Writer: Bogey FettBogey Fett

We've all played golf with "That Guy." The one who's just miserable, disrespectful, ruins the course and your good time. Just a miserable old goat that you're wondering why they’re still playing in the first place. Personally, if I'm not having fun with you, don't expect to see me in your foursome again. I absolutely love everything about golf. I love that it's a classy game, requires patience, and takes time to get good at. There are so many areas to work on before scoring a great, low round. But I understand that it is just a "game". Don't get me wrong, I want to improve every time I'm out there, but it's a game, first and foremost. Even if I'm not "KeepingItInTheFairway" I'm enjoying being outside playing a simple, but extremely difficult game. There's not a game worth playing if you aren't having fun. As P.G. Wodehouse once said, “To find a man’s true character, play golf with him.” With that said, “This Is The Way” to Bogey Fett's Top 10 Golfing Etiquette Tips to make sure you aren't "That Guy" when out on the course.


#1. Don't Be the Slowest Player

Golf is a Gentlemen's game where respect must be shown to everyone. Playing slow or practicing your swing 4 times before you hit your ball only to shank the ball, will fire up the other players and is firing me up as I write this. If you're struggling and making the others wait a while, pick up your ball and move to the next hole. Don't make people wait for you or you may get cursed at with a golf ball heading your way.


#2. Keep Your Composure

Now, this goes against what I just wrote for playing with someone who is playing too slow. But this is more about your own personal game. We all hit bad shots, even the pros. They don't stick it on the green every time and sometimes (not as often as I) they may mishit the ball, too. Keep your composure and take it shot for shot. It's like a QB throwing an interception - move on and go to the next throw or in this case, the next shot. Don't get too riled up over a mishit here and there. Never throw a club. It's ridiculous. You only end up looking stupid for throwing it and even dumber because you threw an expensive piece of equipment you paid for. Oh, and don't forget you ARE going to go get it. Save yourself the "Walk of Shame" and keep your cool. Remember, you're out in Mother Nature playing a game. Treat it as such. If not, it's time to hang up the sticks.


#3. Respect Other People's Time

Don't be late. As should be the case for anything you do in life, but don't be late for your tee time. It makes your entire crew look bad, not just yourself, to the club and everyone there. A simple rule to always remember is: If you're not early, you're late.
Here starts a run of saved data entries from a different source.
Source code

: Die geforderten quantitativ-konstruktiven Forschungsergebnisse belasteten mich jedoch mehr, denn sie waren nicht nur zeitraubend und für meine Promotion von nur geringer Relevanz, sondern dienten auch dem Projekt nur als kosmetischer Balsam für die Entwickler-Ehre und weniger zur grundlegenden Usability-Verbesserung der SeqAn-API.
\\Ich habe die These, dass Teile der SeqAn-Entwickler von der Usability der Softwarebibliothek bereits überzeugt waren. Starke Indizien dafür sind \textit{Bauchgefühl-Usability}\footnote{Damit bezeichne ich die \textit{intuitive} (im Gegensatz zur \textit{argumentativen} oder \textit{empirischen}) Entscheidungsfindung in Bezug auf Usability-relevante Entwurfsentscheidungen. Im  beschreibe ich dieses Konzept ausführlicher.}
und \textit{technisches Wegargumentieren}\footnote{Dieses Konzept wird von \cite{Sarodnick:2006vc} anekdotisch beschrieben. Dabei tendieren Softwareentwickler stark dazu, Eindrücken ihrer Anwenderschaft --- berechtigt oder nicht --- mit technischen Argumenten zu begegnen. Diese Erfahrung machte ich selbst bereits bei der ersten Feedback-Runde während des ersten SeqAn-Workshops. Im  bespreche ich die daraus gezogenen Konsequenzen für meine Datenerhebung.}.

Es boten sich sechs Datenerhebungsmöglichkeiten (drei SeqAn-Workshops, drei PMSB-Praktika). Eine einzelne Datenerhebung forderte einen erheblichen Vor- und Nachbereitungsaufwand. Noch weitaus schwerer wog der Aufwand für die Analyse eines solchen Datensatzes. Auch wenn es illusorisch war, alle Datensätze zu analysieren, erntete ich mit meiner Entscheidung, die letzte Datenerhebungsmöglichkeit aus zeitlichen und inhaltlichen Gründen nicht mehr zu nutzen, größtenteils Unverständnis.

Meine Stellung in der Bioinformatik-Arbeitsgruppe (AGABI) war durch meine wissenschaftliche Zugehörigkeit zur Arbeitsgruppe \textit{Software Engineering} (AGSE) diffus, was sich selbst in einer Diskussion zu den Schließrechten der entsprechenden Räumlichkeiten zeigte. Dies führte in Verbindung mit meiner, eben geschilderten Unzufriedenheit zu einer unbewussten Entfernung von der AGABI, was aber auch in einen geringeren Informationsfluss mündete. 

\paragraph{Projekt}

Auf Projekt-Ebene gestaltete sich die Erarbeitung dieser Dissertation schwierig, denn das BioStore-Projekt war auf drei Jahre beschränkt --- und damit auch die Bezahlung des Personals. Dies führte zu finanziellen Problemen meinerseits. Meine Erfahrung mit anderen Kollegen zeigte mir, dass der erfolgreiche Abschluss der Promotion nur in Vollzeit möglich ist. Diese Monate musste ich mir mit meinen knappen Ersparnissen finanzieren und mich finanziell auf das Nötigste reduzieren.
Arrive at least 15 minutes before tee time. Like with being the slowest player, understand there is a time frame that should be kept. Respect your playing partners by showing up early and ready to play.

As with rule #1, show respect to the other players on the course outside of your group. Don't waste their time continuously hacking at the ball or taking too many practice swings. You should have already done that at the range, if you had shown up on time to warm-up. Also, don't look for a lost ball for too long. 3 minutes max is all you should take. If you haven't found it by then, you're not going to and you're more likely to pick up another ball and try to play it. Don't be "that guy".

If you and your group are taking too long, play "next man up golf." Don't wait for each other to hit, as if you were playing Augusta National. Get to your ball and if the other people aren't ready to hit, make your swing. Speed your crew up so other groups behind you aren’t slowed down, unless you're planning on letting the next group play through, which is then recommended.

As a side note- When making the turn, don't hang at the clubhouse too long, unless you're prepared to let the group behind you pass and maybe the group after that, depending how busy the course is running. Get your drink & hot dog and head to the next hole.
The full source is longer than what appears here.